Oscar Wilde is one of my favourite writers. His writing is witty, entertaining and immensely intelligent, which is why he is one of the greatest writers of all time. When the awesome officialtheatre.com gave me a chance to watch The Importance of Being Earnest at the Harold Pinter Theatre, I just couldn’t say no.
Wilde’s well known play opens with the charming Algernon Moncrieff (played charismatically by Nigel Havers), and friend John Worthing (Martin Jarvis) admitting to each other that they both make up personas in order to woo young women. When Worthing falls for Gwendolen Fairfax (Cherie Lunghi) and Moncrieff for Cecily Cardew (Christine Kavanagh), the two men soon realise the young women are actually interested in their alter egos. Cue hilarious mistaken identity antics and ridiculous puns.
What makes this production different is Simon Brett’s rewriting. Wilde’s play is framed within a modern setting, where The Bunbury Company of Players are rehearsing their amateur production of the play. I understand Brett’s line of thought here – the actors are older than the characters, so for it to make sense that they are playing younger people, the play would need some sort of reason for it. Except this is not necessary at all. The Importance of Being Earnest is a great piece of writing, so whether the actors are old or young, the humour and comedy is in the text, it just needs good direction and execution. No need to faff around trying to change it up.

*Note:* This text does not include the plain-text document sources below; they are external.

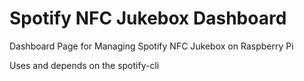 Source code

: # Spotify NFC Jukebox Dashboard

Dashboard Page for Managing Spotify NFC Jukebox on Raspberry Pi


Uses and depends on the spotify-cli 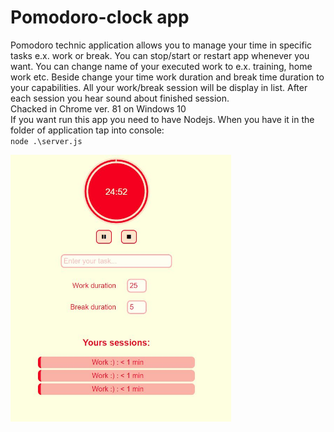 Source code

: <h1>Pomodoro-clock app</h1>
<p>Pomodoro technic application allows you to manage your time in specific tasks e.x. work or break. You can stop/start or restart
app whenever you want. You can change name of your executed work to e.x. training, home work etc. Beside change your time work
duration and break time duration to your capabilities. All your work/break session will be display in list. After each session you hear sound about finished session.<br>
Chacked in Chrome ver. 81 on Windows 10<br>
If you want run this app you need to have Nodejs. When you have it in the folder of application tap into console:<br> <code>node .\server.js</code></p>
<img src="https://github.com/deamon-cool/pomodoro-clock/blob/master/images/img1.JPG" style="width:70%;text-align:center;">
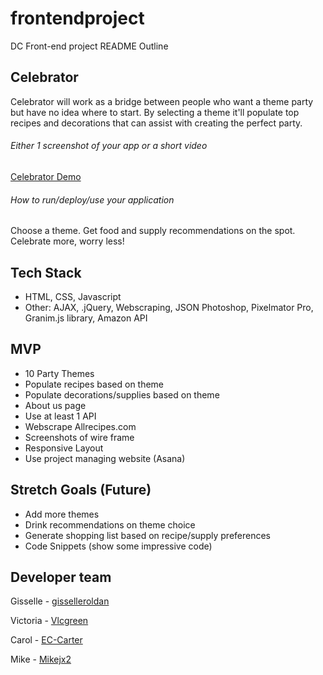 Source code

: # frontendproject
DC Front-end project 
README Outline
## Celebrator
Celebrator will work as a bridge between people who want a theme party but have no idea where to start. By selecting a theme it'll populate top recipes and decorations that can assist with creating the perfect party.
###### Either 1 screenshot of your app or a short video
[Celebrator Demo](/Users/admin/Downloads/CelebratorDemo.mov)
###### How to run/deploy/use your application
Choose a theme. Get food and supply recommendations on the spot. Celebrate more, worry less!
## Tech Stack
* HTML,  CSS, Javascript
* Other: AJAX, .jQuery, Webscraping, JSON Photoshop, Pixelmator Pro, Granim.js library, Amazon API
## MVP
* 10 Party Themes
* Populate recipes based on theme
* Populate decorations/supplies based on theme
* About us page
* Use at least 1 API
* Webscrape Allrecipes.com
* Screenshots of wire frame
* Responsive Layout
* Use project managing website (Asana)

## Stretch Goals (Future)
* Add more themes
* Drink recommendations on theme choice
* Generate shopping list based on recipe/supply preferences 
* Code Snippets (show some impressive code)
## Developer team
Gisselle - [gisselleroldan](https://github.com/gisselleroldan)

Victoria - [Vlcgreen](https://github.com/Vlcgreen)

Carol - [EC-Carter](https://github.com/EC-Carter)

Mike - [Mikejx2](https://github.com/Mikejx2)

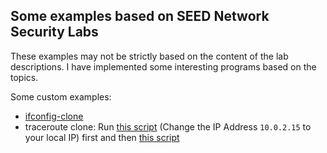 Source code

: ## Some examples based on SEED Network Security Labs

These examples may not be strictly based on the content of the lab descriptions. I have implemented some interesting programs based on the topics.

Some custom examples:

 - [ifconfig-clone](SniffSpoof/pcap-examples/getdeviceorig.c)
 - traceroute clone: Run [this script](SniffSpoof/scapy-examples/traceroute_sniff.py) (Change the IP Address `10.0.2.15` to your local IP) first and then [this script](SniffSpoof/scapy-examples/traceroute.py)

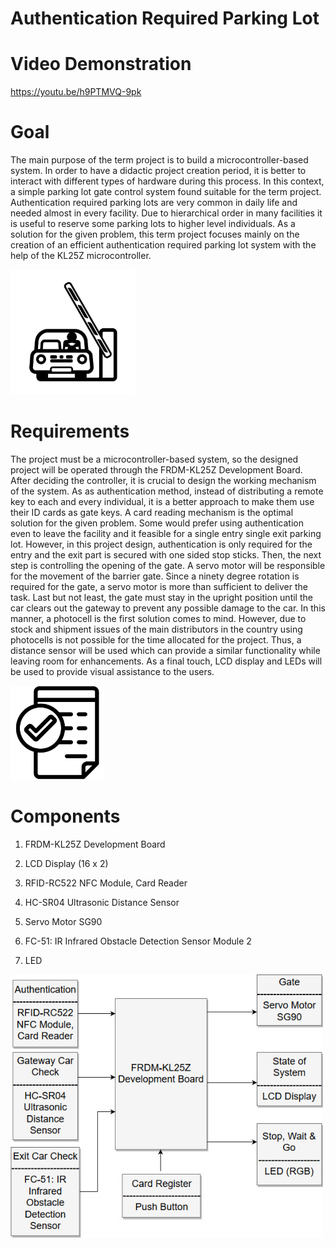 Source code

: # Authentication Required Parking Lot
Video Demonstration
===================
https://youtu.be/h9PTMVQ-9pk

Goal
====

The main purpose of the term project is to build a microcontroller-based
system. In order to have a didactic project creation period, it is
better to interact with different types of hardware during this process.
In this context, a simple parking lot gate control system found suitable
for the term project. Authentication required parking lots are very
common in daily life and needed almost in every facility. Due to
hierarchical order in many facilities it is useful to reserve some
parking lots to higher level individuals. As a solution for the given
problem, this term project focuses mainly on the creation of an
efficient authentication required parking lot system with the help of
the KL25Z microcontroller.

<img src="images/clipart.jpg" alt="drawing" width="200"/>

Requirements
============

The project must be a microcontroller-based system, so the designed
project will be operated through the FRDM-KL25Z Development Board. After
deciding the controller, it is crucial to design the working mechanism
of the system. As as authentication method, instead of distributing a
remote key to each and every individual, it is a better approach to make
them use their ID cards as gate keys. A card reading mechanism is the
optimal solution for the given problem. Some would prefer using
authentication even to leave the facility and it feasible for a single
entry single exit parking lot. However, in this project design,
authentication is only required for the entry and the exit part is
secured with one sided stop sticks. Then, the next step is controlling
the opening of the gate. A servo motor will be responsible for the
movement of the barrier gate. Since a ninety degree rotation is required
for the gate, a servo motor is more than sufficient to deliver the task.
Last but not least, the gate must stay in the upright position until the
car clears out the gateway to prevent any possible damage to the car. In
this manner, a photocell is the first solution comes to mind. However,
due to stock and shipment issues of the main distributors in the country
using photocells is not possible for the time allocated for the project.
Thus, a distance sensor will be used which can provide a similar
functionality while leaving room for enhancements. As a final touch, LCD
display and LEDs will be used to provide visual assistance to the users.

<img src="images/plan.jpg" alt="drawing" width="150"/>

Components
==========

1.  FRDM-KL25Z Development Board

2.  LCD Display (16 x 2)

3.  RFID-RC522 NFC Module, Card Reader

4.  HC-SR04 Ultrasonic Distance Sensor

5.  Servo Motor SG90

6.  FC-51: IR Infrared Obstacle Detection Sensor Module 2

7.  LED 

<img src="images/Diagram.jpg" alt="drawing" width="500"/>
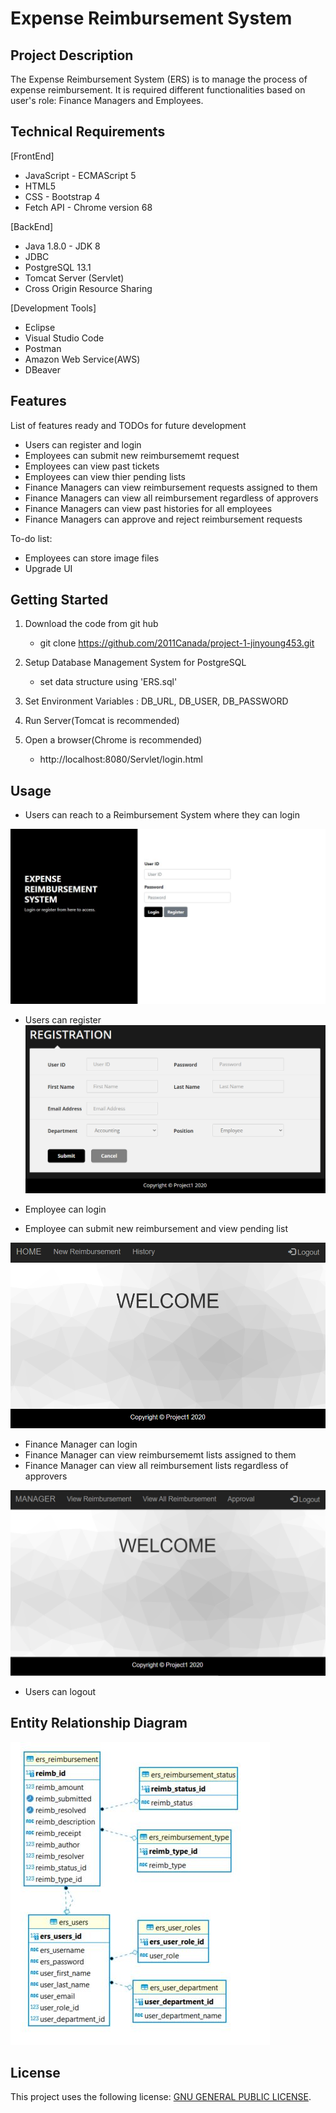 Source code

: # Expense Reimbursement System

## Project Description

The Expense Reimbursement System (ERS) is to manage the process of expense reimbursement. It is required different functionalities based on user's role: Finance Managers and Employees.

## Technical Requirements

[FrontEnd]
* JavaScript - ECMAScript 5
* HTML5
* CSS - Bootstrap 4
* Fetch API - Chrome version 68

[BackEnd]
* Java 1.8.0 - JDK 8
* JDBC
* PostgreSQL 13.1
* Tomcat Server (Servlet)
* Cross Origin Resource Sharing

[Development Tools]
* Eclipse
* Visual Studio Code
* Postman
* Amazon Web Service(AWS)
* DBeaver

## Features

List of features ready and TODOs for future development
* Users can register and login
* Employees can submit new reimbursememt request
* Employees can view past tickets
* Employees can view thier pending lists
* Finance Managers can view reimbursement requests assigned to them
* Finance Managers can view all reimbursement regardless of approvers
* Finance Managers can view past histories for all employees
* Finance Managers can approve and reject reimbursement requests

To-do list:
* Employees can store image files
* Upgrade UI

## Getting Started
   

1. Download the code from git hub
   - git clone https://github.com/2011Canada/project-1-jinyoung453.git

2. Setup Database Management System for PostgreSQL
   - set data structure using 'ERS.sql'
   
3. Set Environment Variables : DB_URL, DB_USER, DB_PASSWORD

4. Run Server(Tomcat is recommended)

5. Open a browser(Chrome is recommended)
   - http://localhost:8080/Servlet/login.html



## Usage

- Users can reach to a Reimbursement System where they can login

![](LoginPage.JPG)


- Users can register
![](register.PNG)


- Employee can login
- Employee can submit new reimbursement and view pending list

![](EmployeeHome.png)


- Finance Manager can login
- Finance Manager can view reimbursememt lists assigned to them
- Finance Manager can view all reimbursement lists regardless of approvers

![](FinanceManagerHome.PNG)


- Users can logout



## Entity Relationship Diagram
![](ERD_diagram.JPG)


## License

This project uses the following license: [GNU GENERAL PUBLIC LICENSE](<https://www.gnu.org/licenses/gpl-3.0.en.html>).

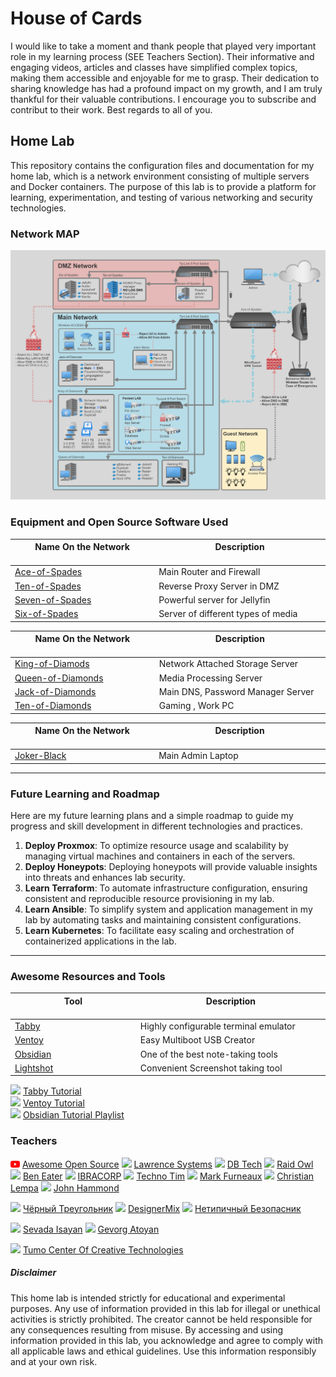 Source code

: # House of Cards

I would like to take a moment and thank people that played very important role in my learning process (SEE Teachers Section). Their informative and engaging videos, articles and classes have simplified complex topics, making them accessible and enjoyable for me to grasp. Their dedication to sharing knowledge has had a profound impact on my growth, and I am truly thankful for their valuable contributions. I encourage you to subscribe and contribut to their work. Best regards to all of you. 

## Home Lab

This repository contains the configuration files and documentation for my home lab, which is a network environment consisting of multiple servers and Docker containers. The purpose of this lab is to provide a platform for learning, experimentation, and testing of various networking and security technologies.

### Network MAP

![network-diagram.png](network-diagram.png)

### Equipment and Open Source Software Used

| Name On the Network<img width=90/>                                         | Description<img width=210/>        |
| -------------------------------------------------------------------------- | ---------------------------------- |
| [Ace-of-Spades](/hardware-and-software/mini-pc/Ace-of-Spades.md)           | Main Router and Firewall           |
| [Ten-of-Spades](/hardware-and-software/mini-pc/Ten-of-Spades.md)           | Reverse Proxy Server in DMZ        |
| [Seven-of-Spades](/hardware-and-software/laptop-and-pc/Seven-of-Spades.md) | Powerful server for Jellyfin       |
| [Six-of-Spades](/hardware-and-software/mini-pc/Six-of-Spades.md)           | Server of different types of media | 
	
| Name On the Network<img width=90/>                                           | Description<img width=210/>          |
| ---------------------------------------------------------------------------- | --------------------------------- |
| [King-of-Diamods](/hardware-and-software/laptop-and-pc/King-of-Diamods.md)   | Network Attached Storage Server   |
| [Queen-of-Diamonds](/hardware-and-software/mini-pc/Queen-of-Diamonds.md)     | Media Processing Server           |
| [Jack-of-Diamonds](/hardware-and-software/laptop-and-pc/Jack-of-Diamonds.md) | Main DNS, Password Manager Server |
| [Ten-of-Diamonds](/hardware-and-software/laptop-and-pc/Ten-of-Diamonds.md)   | Gaming , Work PC                  | 

| Name On the Network<img width=90/>                                 | Description<img width=210/> |
| ------------------------------------------------------------------ | ------------------------ |
| [Joker-Black](/hardware-and-software/laptop-and-pc/Joker-Black.md) | Main Admin Laptop        | 

-----

### Future Learning and Roadmap

Here are my future learning plans and a simple roadmap to guide my progress and skill development in different technologies and practices.

1.  **Deploy Proxmox**: To optimize resource usage and scalability by managing virtual machines and containers in each of the servers.
4.  **Deploy Honeypots**: Deploying honeypots will provide valuable insights into threats and enhances lab security.
2.  **Learn Terraform**: To automate infrastructure configuration, ensuring consistent and reproducible resource provisioning in my lab.
3.  **Learn Ansible**: To simplify system and application management in my lab by automating tasks and maintaining consistent configurations.
5.  **Learn Kubernetes**: To facilitate easy scaling and orchestration of containerized applications in the lab.

-----

### Awesome Resources and Tools

| Tool<img width=182/>                                  | Description<img width=250/>           |
| ----------------------------------------------------- | ------------------------------------- |
| [Tabby](https://github.com/Eugeny/tabby)              | Highly configurable terminal emulator |
| [Ventoy](https://www.ventoy.net/en/index.html)        | Easy Multiboot USB Creator            |
| [Obsidian](https://obsidian.md/)                      | One of the best note-taking tools     |
| [Lightshot](https://app.prntscr.com/en/download.html) | Convenient Screenshot taking tool     |


<img src="https://github.com/arm-ser/house-of-cards/blob/a611c42de22c306cf98aaaf1be3242cec8c75f3d/logos/youtube.png" width="15" /> [Tabby Tutorial](https://www.youtube.com/watch?v=-yfuYPowUDE)  
<img src="https://github.com/arm-ser/house-of-cards/blob/a611c42de22c306cf98aaaf1be3242cec8c75f3d/logos/youtube.png" width="15" /> [Ventoy Tutorial](https://www.youtube.com/watch?v=-hs4mH7uBkk)   
<img src="https://github.com/arm-ser/house-of-cards/blob/a611c42de22c306cf98aaaf1be3242cec8c75f3d/logos/youtube.png" width="15" /> [Obsidian Tutorial Playlist](https://www.youtube.com/playlist?list=PL5fd4SsfvECy0zzf8Cyo20ZoipEt6YeL3)

### Teachers 

<img src="https://github.com/arm-ser/house-of-cards/blob/main/logos-screenshots/youtube.png?raw=true" width="15" /> [Awesome Open Source](https://www.youtube.com/@AwesomeOpenSource/featured) <img src="https://github.com/arm-ser/house-of-cards/blob/a611c42de22c306cf98aaaf1be3242cec8c75f3d/logos/youtube.png" width="15" /> [Lawrence Systems](https://www.youtube.com/@LAWRENCESYSTEMS) <img src="https://github.com/arm-ser/house-of-cards/blob/a611c42de22c306cf98aaaf1be3242cec8c75f3d/logos/youtube.png" width="15" /> [DB Tech](https://www.youtube.com/@DBTechYT) <img src="https://github.com/arm-ser/house-of-cards/blob/a611c42de22c306cf98aaaf1be3242cec8c75f3d/logos/youtube.png" width="15" /> [Raid Owl](https://www.youtube.com/@RaidOwl) <img src="https://github.com/arm-ser/house-of-cards/blob/a611c42de22c306cf98aaaf1be3242cec8c75f3d/logos/youtube.png" width="15" /> [Ben Eater](https://www.youtube.com/@BenEater) <img src="https://github.com/arm-ser/house-of-cards/blob/a611c42de22c306cf98aaaf1be3242cec8c75f3d/logos/youtube.png" width="15" /> [IBRACORP](https://www.youtube.com/@IBRACORP) <img src="https://github.com/arm-ser/house-of-cards/blob/a611c42de22c306cf98aaaf1be3242cec8c75f3d/logos/youtube.png" width="15" /> [Techno Tim](https://www.youtube.com/@TechnoTim) <img src="https://github.com/arm-ser/house-of-cards/blob/a611c42de22c306cf98aaaf1be3242cec8c75f3d/logos/youtube.png" width="15" /> [Mark Furneaux](https://www.youtube.com/@TheUbuntuGuy) <img src="https://github.com/arm-ser/house-of-cards/blob/a611c42de22c306cf98aaaf1be3242cec8c75f3d/logos/youtube.png" width="15" /> [Christian Lempa](https://www.youtube.com/@christianlempa) <img src="https://github.com/arm-ser/house-of-cards/blob/a611c42de22c306cf98aaaf1be3242cec8c75f3d/logos/youtube.png" width="15" /> [John Hammond](https://www.youtube.com/@_JohnHammond)

<img src="https://github.com/arm-ser/house-of-cards/blob/a611c42de22c306cf98aaaf1be3242cec8c75f3d/logos/youtube.png" width="15" /> [Чёрный Треугольник](https://www.youtube.com/@Black_Triangle) <img src="https://github.com/arm-ser/house-of-cards/blob/a611c42de22c306cf98aaaf1be3242cec8c75f3d/logos/youtube.png" width="15" /> [DesignerMix](https://www.youtube.com/@DesignerMix) <img src="https://github.com/arm-ser/house-of-cards/blob/a611c42de22c306cf98aaaf1be3242cec8c75f3d/logos/youtube.png" width="15" /> [Нетипичный Безопасник](https://www.youtube.com/@MChannelone)  

<img src="https://github.com/arm-ser/house-of-cards/blob/d6699680eceb39d2fed1ced15b7a8582ef162ca5/logos/linkedin.png" width="15" /> [Sevada Isayan](https://www.linkedin.com/in/sevadaisayan/) <img src="https://github.com/arm-ser/house-of-cards/blob/d6699680eceb39d2fed1ced15b7a8582ef162ca5/logos/linkedin.png" width="15" /> [Gevorg Atoyan](https://www.linkedin.com/in/gevorgatoyan/)   
  
<img src="https://github.com/arm-ser/house-of-cards/blob/d6699680eceb39d2fed1ced15b7a8582ef162ca5/logos/tumo.png" width="15" /> [Tumo Center Of Creative Technologies](https://tumo.org/)   


##### Disclaimer
This home lab is intended strictly for educational and experimental purposes. Any use of information provided in this lab for illegal or unethical activities is strictly prohibited. The creator cannot be held responsible for any consequences resulting from misuse. By accessing and using information provided in this lab, you acknowledge and agree to comply with all applicable laws and ethical guidelines. Use this information responsibly and at your own risk.



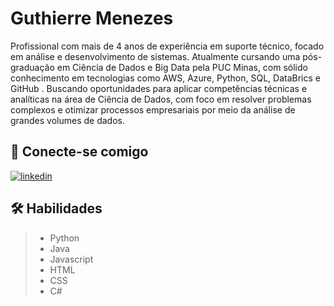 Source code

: # Guthierre Menezes
Profissional com mais de 4 anos de experiência em suporte técnico, focado em análise e 
desenvolvimento de sistemas. Atualmente cursando uma pós-graduação em Ciência de 
Dados e Big Data pela PUC Minas, com sólido conhecimento em tecnologias como AWS, 
Azure, Python, SQL, DataBrics e GitHub . Buscando oportunidades para aplicar 
competências técnicas e analíticas na área de Ciência de Dados, com foco em resolver 
problemas complexos e otimizar processos empresariais por meio da análise de grandes 
volumes de dados.

## 🔗 Conecte-se comigo
[![linkedin](https://img.shields.io/badge/linkedin-0A66C2?style=for-the-badge&logo=linkedin&logoColor)](https://www.linkedin.com/in/guthierre-barbosa-menezes-775439122/)

## 🛠 Habilidades
> - Python
> - Java
> - Javascript
> - HTML
> - CSS
> - C#



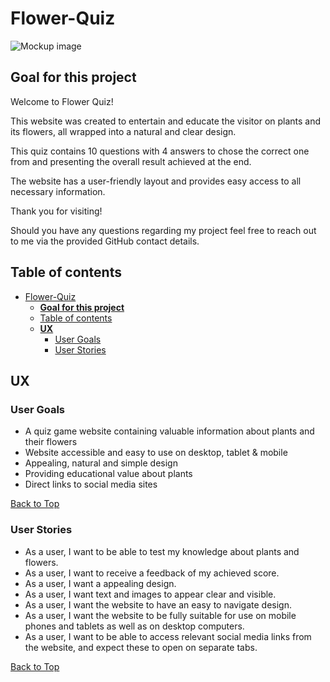 # Flower-Quiz
![Mockup image](./assets/images/mockup-image.jpg)

## **Goal for this project**

Welcome to Flower Quiz!

This website was created to entertain and educate the visitor on plants and its flowers, all wrapped into a natural and clear design.

This quiz contains 10 questions with 4 answers to chose the correct one from and presenting the overall result achieved at the end.

The website has a user-friendly layout and provides easy access to all necessary information.

Thank you for visiting!

Should you have any questions regarding my project feel free to reach out to me via the provided GitHub contact details.

## Table of contents 
- [Flower-Quiz](#flower-quiz)
  - [**Goal for this project**](#goal-for-this-project)
  - [Table of contents](#table-of-contents)
  - [**UX**](#ux)
    - [User Goals](#user-goals)
    - [User Stories](#user-stories)

## **UX**

### User Goals

* A quiz game website containing valuable information about plants and their flowers
* Website accessible and easy to use on desktop, tablet & mobile
* Appealing, natural and simple design
* Providing educational value about plants
* Direct links to social media sites

[Back to Top](#table-of-contents)

### User Stories

* As a user, I want to be able to test my knowledge about plants and flowers.
* As a user, I want to receive a feedback of my achieved score.
* As a user, I want a appealing design.
* As a user, I want text and images to appear clear and visible.
* As a user, I want the website to have an easy to navigate design.
* As a user, I want the website to be fully suitable for use on mobile phones and tablets as well as on desktop computers.
* As a user, I want to be able to access relevant social media links from the website, and expect these to open on separate tabs.

[Back to Top](#table-of-contents)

I don’t want to be completely negative about the show though, because it did have great elements. For one, the actors were brilliant, which is no surprise. For me, the amazing Siân Phillips (who plays Lady Bracknell) was the star of the show. Her sophistication just oozes on stage, even as Lady Bracknell. She was actually so enjoyable to watch. I loved her balance of sternness, arrogance and comedy, it was just perfect.
The production is not for everyone, that’s for sure. The framing device was unnecessary in my opinion. The text doesn’t need to be rewritten, it is already a great piece of art. The actors are brilliant, and Lucy Bailey is an amazing director (her Shakespeare stuff is flawless), but for some reason the combination here just hasn’t worked. If you do go to see it, you’ll enjoy the acting, but that’s just about it.